Mas, o que é uma obrigação?
Etimologicamente a expressão advém do latim, representada pelos termos Ob + Ligatio, expressando ligação, liame. Inicialmente, o conceito ligava-se a uma norma de submissão, o que hoje não é completamente verdadeiro, ao passo que se relaciona a um ato de vontade baseado na cooperação.
Juridicamente, a expressão obrigação é plurissignificativa, pois ao mesmo tempo em que traduz uma relação jurídica (sentido amplo), também quer dizer respeito ao que se deve propriamente, ao objeto do pagamento (débito – sentido estrito).
Justo por isto, Orlando Gomes informa significar a expressão obrigação, em sentido estrito, direito de crédito[2]. Interessante, porém, que preferimos mais corriqueiramente o uso da expressão que nos remete à situação passiva, falando-se em direito das obrigações, ao revés de direito de crédito. Ou seja, focamos mais no dever do que no direito.
O locus de estudo do direito obrigacional, acertadamente, deve ser logo na abertura da parte especial do Código Civil. Isto por influenciar a todos os demais livros. Em contratos, responsabilidade civil, reais, família e sucessões sempre há, mesmo que de forma implícita, uma relação jurídica obrigacional.
Enxerga-se a relação jurídica obrigacional como um processo. Assim, sua leitura deve ser feita a partir do paradigma de uma série de atos encadeados visando o adimplemento. A satisfação do credor e a dinâmica da relação obrigacional são premissas que orientam seu estudo, verificando-se a obrigação como um processo.
Nessa esteira de pensamento, lembra Judith Martins-Costa[3] que o direito das obrigações é construído dentro de um processo relacional contínuo de cooperação, devendo ser encarado como uma relação complexa “compreendendo uma série de deveres, situações jurídicas e obrigações”, voltados ao adimplemento. Infere-se a ideia de obrigação como um processo voltado ao cumprimento de um dever, como já lecionava Clóvis do Couto e Silva[4]. É um processo com atividades necessárias à satisfação dos interesses do credor.

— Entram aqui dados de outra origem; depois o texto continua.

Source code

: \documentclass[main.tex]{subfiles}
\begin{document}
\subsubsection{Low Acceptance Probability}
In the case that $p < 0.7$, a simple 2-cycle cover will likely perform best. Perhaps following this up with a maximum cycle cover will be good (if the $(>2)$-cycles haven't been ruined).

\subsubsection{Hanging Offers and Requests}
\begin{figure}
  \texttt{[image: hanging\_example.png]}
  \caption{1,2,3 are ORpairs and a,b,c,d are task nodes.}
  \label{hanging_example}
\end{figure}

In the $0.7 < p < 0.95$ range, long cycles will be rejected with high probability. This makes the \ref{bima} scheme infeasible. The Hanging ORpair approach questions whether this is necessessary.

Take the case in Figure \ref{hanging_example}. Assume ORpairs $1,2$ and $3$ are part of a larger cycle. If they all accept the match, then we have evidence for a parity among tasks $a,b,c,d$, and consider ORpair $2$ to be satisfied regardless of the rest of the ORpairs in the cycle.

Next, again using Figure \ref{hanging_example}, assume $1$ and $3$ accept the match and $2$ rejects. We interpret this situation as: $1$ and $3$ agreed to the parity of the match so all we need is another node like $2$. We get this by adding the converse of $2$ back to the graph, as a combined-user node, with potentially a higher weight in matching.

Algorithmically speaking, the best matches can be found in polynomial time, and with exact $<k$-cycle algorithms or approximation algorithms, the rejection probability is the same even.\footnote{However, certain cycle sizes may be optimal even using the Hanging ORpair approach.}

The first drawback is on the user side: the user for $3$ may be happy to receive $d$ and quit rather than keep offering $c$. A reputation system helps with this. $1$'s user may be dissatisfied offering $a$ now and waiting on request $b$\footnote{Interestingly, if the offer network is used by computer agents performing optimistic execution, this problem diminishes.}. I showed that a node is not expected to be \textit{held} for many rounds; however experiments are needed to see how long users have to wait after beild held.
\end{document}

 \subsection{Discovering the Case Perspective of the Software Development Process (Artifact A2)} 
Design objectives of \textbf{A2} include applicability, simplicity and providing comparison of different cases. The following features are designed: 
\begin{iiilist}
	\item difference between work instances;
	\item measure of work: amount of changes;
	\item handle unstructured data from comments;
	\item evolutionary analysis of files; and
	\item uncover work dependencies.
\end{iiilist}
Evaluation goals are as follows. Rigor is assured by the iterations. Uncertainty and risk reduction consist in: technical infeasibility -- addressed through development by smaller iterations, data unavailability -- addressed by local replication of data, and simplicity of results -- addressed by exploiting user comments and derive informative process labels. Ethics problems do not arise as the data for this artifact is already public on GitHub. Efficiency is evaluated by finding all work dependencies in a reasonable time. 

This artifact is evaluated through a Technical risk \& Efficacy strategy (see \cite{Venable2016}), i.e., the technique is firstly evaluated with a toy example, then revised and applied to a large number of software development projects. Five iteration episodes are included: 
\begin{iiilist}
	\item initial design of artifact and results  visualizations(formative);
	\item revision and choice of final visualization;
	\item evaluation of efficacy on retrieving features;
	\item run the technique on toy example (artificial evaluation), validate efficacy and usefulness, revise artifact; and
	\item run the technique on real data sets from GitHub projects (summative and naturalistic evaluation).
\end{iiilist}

Neste iter procedimental há deveres principais e anexos (acessórios, implícitos, satelitários) os quais perduram até após o pagamento, com a eficácia pós-objetiva da obrigação. São deveres ligados à boa-fé, sendo exemplos o de informar, cooperar, cuidado, zelo, etc. Por conseguinte, infere-se que as relações obrigacionais de tráfego jurídico não devem ser analisadas apenas sob o ponto de vista econômico, mas também consoante deveres não patrimoniais.
Além disto, sob a influência da sociabilidade, as relações obrigacionais transcendem o individual, ganhando conotações coletivas e difusas. Como lembra Lênio Streck[5], os problemas jurídicos não mais envolvem apenas Caio, Tício e Mévio, mas sim coletividades, comunidades, como invasões do MST, falência de Bancos, contratos massificados e etc.
Daí a afirmativa de Karl Larenz segundo a qual a obrigação deve ser enxergada sob o prisma da totalidade, e não apenas como uma situação passiva. É um processo, com diversos deveres de conduta, sendo verificados o credor e devedor em nítida cooperação para o adimplemento. Não há de se falar em antagonismo entre o credor e o devedor, mas sim em cooperação e busca do adimplemento.
Este processo obrigacional, que como visto é marcado por autonomia privada, boa-fé e função social, tem como etapas:
a) nascimento e desenvolvimento dos deveres
b) adimplemento
Há casos em que o cumprimento é instantâneo, o que dificulta a divisão em fases e a aproximação entre a situação real e obrigacional.
Outrossim, o processo em comento deve ser significado pela lente do ser. As situações patrimoniais são funcionalizadas à efetivação dos valores e princípios existenciais, sendo ultrapassada a fase liberal napoleônica do Direito Civil. Assim como proposto no volume de Parte Geral, aqui também, nas obrigações, é necessária a despatrimonialização do direito.
É certo afirmar, à guisa destas considerações, que o adimplemento é a mola propulsora das obrigações (as pessoas contratam para adimplirem). Portanto, o adimplemento é o eixo em torno do qual as obrigações são construídas no afã de atender a sua ínsita função social.
E qual o campo de incidência do direito obrigacional?
Não é qualquer obrigação em uma verificação coloquial, como aquelas decorrentes de religião ou domésticas… O seu campo de incidência é restrito, dizendo respeito às obrigações juridicamente exigíveis, perfeitas.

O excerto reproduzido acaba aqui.